The state suffered a series
of potentially devastating cuts, including a proposal
that would slash funding for the Appalachian Regional
Commission in half, significant reductions in coal mine
cleanup programs and the probable elimination of two
measures benefiting steel producers, among others.
Less noticed and buried
deep in the budget were items, which promise to provide
a major boost for work on biometrics in the high-tech
corridor along Interstate 79 and at West Virginia
University.
What's behind this is a
sweeping move by the administration to establish a
national identification system based on biometrics.
Biometrics is seen as a
crucial tool in the war on terrorism. It provides
positive identification based on physical
characteristics, including fingerprints, eye scans,
facial features, voice patterns and the like.
Leading edge biometrics
work is being done by government agencies, including the
Federal Bureau of Investigation and the Defense
Department, and dozens of firms along the I-79 corridor
around Fairmont and Clarksburg as well as at WVU.
The emerging high-tech
center there aims to become the "Silicon
Valley" for federal government work on biometrics.
Officials at the West Virginia High Technology
Consortium Foundation and at affected companies are
convinced this is already happening.
"The security concerns
and the need for positive identification is what's
driving both industry and government down this
road," said Roger Duckworth, vice president of
research and development at the WVHTC Foundation.
"Biometrics is really the only thing that
guarantees that only a specific person can gain entry to
a facility."
Already, the trend in
biometrics is clear.

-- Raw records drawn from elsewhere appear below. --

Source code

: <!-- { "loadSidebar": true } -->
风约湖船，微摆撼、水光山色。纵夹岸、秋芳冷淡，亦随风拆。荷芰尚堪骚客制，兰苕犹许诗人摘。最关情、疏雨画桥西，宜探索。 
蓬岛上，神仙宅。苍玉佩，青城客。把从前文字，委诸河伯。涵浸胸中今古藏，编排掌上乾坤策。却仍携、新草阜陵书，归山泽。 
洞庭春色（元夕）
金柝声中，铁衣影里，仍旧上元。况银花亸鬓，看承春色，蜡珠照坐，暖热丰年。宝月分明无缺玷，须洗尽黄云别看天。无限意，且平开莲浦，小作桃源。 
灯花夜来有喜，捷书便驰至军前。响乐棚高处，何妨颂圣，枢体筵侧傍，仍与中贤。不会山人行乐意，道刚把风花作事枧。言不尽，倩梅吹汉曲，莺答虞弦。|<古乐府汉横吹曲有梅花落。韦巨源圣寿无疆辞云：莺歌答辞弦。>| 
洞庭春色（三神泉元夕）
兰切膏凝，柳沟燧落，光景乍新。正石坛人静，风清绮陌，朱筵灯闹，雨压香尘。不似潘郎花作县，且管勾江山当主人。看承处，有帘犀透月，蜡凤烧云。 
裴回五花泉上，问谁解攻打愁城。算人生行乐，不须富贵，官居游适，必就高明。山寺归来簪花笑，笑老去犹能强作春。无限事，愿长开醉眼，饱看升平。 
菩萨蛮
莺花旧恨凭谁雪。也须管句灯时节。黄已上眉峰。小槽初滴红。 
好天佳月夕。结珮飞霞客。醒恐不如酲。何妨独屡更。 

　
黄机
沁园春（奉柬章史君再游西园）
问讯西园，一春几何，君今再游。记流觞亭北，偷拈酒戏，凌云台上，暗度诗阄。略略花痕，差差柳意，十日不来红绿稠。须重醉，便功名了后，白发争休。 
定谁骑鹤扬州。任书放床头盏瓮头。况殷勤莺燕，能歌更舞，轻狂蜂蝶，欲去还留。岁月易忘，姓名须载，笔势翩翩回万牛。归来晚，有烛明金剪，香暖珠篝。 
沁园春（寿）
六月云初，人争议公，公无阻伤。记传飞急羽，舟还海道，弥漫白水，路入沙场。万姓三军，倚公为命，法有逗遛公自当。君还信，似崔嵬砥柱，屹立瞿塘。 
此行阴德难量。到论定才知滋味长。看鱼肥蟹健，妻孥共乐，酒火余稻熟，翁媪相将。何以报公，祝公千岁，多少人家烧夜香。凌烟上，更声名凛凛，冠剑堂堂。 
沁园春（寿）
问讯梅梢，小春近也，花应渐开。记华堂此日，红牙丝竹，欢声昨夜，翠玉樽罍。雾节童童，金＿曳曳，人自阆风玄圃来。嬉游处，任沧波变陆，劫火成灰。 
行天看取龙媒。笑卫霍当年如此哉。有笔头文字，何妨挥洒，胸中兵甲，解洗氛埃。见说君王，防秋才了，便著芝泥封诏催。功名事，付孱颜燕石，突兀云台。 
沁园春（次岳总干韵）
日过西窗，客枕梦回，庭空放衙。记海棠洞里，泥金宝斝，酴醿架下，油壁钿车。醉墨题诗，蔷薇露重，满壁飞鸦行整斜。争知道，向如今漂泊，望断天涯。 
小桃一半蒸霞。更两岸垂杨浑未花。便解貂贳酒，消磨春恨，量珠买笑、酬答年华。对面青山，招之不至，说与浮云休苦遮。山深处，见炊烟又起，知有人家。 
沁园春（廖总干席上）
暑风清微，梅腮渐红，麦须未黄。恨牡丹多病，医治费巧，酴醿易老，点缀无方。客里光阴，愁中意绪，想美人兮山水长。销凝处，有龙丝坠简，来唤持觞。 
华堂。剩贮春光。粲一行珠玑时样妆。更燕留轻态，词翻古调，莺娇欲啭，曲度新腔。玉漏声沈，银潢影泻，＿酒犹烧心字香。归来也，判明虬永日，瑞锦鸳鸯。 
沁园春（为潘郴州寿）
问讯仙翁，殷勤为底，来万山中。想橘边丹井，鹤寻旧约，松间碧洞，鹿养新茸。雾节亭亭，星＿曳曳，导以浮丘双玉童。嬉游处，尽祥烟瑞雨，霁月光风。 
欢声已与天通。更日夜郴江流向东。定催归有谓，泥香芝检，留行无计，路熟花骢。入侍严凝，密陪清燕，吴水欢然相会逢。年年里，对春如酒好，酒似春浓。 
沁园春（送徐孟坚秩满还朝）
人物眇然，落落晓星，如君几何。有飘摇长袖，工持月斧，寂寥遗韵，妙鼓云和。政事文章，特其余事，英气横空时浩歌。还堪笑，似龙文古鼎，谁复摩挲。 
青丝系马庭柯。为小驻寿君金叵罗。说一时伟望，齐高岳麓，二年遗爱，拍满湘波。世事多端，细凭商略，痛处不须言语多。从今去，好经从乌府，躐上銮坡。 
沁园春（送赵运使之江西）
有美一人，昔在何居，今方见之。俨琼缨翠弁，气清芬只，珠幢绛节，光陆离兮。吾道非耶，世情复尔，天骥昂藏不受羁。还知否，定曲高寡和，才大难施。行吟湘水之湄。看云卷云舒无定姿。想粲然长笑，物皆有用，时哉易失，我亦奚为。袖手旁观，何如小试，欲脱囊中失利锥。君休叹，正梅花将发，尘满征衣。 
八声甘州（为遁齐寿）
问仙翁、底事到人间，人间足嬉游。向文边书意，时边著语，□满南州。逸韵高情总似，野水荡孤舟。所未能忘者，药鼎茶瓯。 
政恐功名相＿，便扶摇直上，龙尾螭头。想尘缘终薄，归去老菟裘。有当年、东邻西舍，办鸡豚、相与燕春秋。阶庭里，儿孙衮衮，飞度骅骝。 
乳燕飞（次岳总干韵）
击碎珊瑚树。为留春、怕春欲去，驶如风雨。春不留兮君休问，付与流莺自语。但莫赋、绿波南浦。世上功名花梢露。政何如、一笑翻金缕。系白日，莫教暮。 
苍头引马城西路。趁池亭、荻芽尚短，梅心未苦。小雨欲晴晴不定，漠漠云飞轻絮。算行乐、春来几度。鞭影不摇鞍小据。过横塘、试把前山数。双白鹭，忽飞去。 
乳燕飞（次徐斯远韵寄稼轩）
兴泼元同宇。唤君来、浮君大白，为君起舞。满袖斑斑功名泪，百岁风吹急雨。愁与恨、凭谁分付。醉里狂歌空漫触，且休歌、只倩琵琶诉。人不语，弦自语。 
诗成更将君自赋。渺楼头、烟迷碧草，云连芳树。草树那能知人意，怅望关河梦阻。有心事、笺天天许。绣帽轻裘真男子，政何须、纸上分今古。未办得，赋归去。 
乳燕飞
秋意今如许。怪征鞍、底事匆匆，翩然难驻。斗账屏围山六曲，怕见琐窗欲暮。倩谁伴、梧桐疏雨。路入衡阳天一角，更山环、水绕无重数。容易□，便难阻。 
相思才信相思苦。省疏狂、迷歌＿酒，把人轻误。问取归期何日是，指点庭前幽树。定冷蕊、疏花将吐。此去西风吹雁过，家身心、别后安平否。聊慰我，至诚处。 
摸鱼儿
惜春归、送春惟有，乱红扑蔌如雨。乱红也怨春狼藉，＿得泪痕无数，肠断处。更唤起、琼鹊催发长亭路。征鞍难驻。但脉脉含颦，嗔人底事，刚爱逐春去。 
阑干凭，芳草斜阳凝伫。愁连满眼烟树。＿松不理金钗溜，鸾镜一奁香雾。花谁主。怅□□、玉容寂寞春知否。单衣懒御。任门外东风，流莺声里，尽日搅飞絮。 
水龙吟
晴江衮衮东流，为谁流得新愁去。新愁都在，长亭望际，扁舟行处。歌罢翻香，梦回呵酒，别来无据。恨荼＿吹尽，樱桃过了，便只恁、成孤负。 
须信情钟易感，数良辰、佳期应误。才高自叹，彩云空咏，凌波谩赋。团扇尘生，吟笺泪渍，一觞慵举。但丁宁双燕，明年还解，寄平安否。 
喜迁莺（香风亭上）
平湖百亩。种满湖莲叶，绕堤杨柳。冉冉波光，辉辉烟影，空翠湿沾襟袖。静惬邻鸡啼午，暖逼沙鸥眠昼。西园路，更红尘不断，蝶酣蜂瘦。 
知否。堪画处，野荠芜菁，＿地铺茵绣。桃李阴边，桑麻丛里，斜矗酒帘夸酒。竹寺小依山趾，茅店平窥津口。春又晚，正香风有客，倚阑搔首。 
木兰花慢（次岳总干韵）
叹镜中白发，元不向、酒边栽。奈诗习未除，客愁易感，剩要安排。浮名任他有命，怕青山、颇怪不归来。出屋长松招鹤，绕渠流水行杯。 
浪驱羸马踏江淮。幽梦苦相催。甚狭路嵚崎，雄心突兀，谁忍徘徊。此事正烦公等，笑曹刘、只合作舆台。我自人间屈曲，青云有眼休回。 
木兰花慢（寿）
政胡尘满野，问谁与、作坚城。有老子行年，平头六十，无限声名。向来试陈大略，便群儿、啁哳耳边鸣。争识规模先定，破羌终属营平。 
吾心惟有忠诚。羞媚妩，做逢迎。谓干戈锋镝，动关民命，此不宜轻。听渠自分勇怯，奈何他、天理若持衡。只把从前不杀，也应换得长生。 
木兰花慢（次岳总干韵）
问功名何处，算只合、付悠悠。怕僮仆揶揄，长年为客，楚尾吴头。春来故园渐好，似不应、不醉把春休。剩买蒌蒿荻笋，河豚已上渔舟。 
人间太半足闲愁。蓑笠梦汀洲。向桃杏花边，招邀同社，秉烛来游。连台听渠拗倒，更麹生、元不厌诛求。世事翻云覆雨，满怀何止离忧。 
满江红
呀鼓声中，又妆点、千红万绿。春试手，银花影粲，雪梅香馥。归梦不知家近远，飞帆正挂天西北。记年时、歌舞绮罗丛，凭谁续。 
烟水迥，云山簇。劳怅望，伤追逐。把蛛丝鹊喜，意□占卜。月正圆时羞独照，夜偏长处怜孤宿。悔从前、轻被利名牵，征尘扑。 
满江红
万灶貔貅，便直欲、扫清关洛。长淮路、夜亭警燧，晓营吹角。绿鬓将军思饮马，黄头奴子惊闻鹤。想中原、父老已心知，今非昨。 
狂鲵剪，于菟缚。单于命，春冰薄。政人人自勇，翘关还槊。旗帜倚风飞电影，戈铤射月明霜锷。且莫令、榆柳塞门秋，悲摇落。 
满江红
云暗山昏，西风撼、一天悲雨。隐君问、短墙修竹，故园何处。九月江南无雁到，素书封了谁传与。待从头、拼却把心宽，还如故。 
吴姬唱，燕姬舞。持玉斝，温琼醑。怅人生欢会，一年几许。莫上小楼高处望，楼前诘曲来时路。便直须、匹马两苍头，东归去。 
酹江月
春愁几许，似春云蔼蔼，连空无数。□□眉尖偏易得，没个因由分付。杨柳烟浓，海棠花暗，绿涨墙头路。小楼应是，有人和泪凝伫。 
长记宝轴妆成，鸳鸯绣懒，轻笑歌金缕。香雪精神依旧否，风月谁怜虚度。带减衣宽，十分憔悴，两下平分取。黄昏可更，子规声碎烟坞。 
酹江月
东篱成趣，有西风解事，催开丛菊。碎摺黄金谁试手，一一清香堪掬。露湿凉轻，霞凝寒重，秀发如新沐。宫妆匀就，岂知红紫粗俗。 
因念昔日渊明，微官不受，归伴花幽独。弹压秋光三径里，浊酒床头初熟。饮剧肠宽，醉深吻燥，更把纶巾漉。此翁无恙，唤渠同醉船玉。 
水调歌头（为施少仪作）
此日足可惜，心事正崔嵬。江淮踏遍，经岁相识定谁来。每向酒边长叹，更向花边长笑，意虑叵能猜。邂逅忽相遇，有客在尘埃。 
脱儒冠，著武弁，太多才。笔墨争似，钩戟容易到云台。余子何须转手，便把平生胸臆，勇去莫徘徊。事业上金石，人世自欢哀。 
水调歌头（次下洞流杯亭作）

Hand scanners are used by surgeons
entering operating rooms at Charleston Area Medical
Center and by students entering dormitories at WVU.
In the not-too-distant
future, they will be the norm at entrances to large
industrial facilities, including nuclear power plants,
in airports and at the entry ports along the U.S.
borders with Canada and Mexico.
For businesses here, there
are two levels of activity to watch , according to
Duckworth.
First, there are
opportunities for companies that actually make the
devices, which read thumbprints or scan eyes, for
example. Beyond that, there are greater opportunities
for software firms working on the 'enterprise solutions'
being developed to hook these biometric devices into
databases.
"Enterprise solutions
are a pretty common skill among many of our
companies" along the high tech corridor, Duckworth
said.
"These companies with
highly skilled workers who are able to do big
pieces" of the work on plugging the biometric
devices into federal and company databases.
In terms of the federal
budget proposals on biometrics, some work is classified
and not publicly disclosed. There are funds earmarked
for the Defense Department's biometric management
office, which has close ties to the Biometric Fusion
Center in Harrison County.
Duckworth and Trevor
Prout, director of marketing at the International
Biometric Group, pointed to $3.5 million in the budget
for the Commerce Department's National Institute of
Standards and Technology, to develop and certify a
biometrics standard, which can be used to positively
identify those applying for visas or seeking to enter
the country.
Beyond that there is $500
million in the budget request for the Homeland Security
Department targeted to protect the country's
infrastructure, including power plants, water facilities
and telecommunications networks.
There's also $50 million
for use of biometrics in identifying truck drivers who
regularly drive across the borders with Mexico and
Canada.
Thanks to the foresight of
those who saw the need for high tech development in
north central West Virginia, the state will get an
important piece of this action.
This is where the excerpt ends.